> What is expected
A word-for-word restatement of all the records is the required answer.

> Material provided
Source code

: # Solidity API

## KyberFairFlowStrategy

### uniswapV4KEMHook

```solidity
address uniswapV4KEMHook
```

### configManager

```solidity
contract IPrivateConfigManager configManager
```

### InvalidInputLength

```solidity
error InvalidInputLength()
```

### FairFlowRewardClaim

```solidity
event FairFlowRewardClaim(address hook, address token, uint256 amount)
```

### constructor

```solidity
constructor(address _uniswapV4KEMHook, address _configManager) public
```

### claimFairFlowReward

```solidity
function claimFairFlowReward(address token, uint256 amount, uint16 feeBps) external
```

> Problem solution
Source code

: # Solidity API

## KyberFairFlowStrategy

### uniswapV4KEMHook

```solidity
address uniswapV4KEMHook
```

### configManager

```solidity
contract IPrivateConfigManager configManager
```

### InvalidInputLength

```solidity
error InvalidInputLength()
```

### FairFlowRewardClaim

```solidity
event FairFlowRewardClaim(address hook, address token, uint256 amount)
```

### constructor

```solidity
constructor(address _uniswapV4KEMHook, address _configManager) public
```

### claimFairFlowReward

```solidity
function claimFairFlowReward(address token, uint256 amount, uint16 feeBps) external
```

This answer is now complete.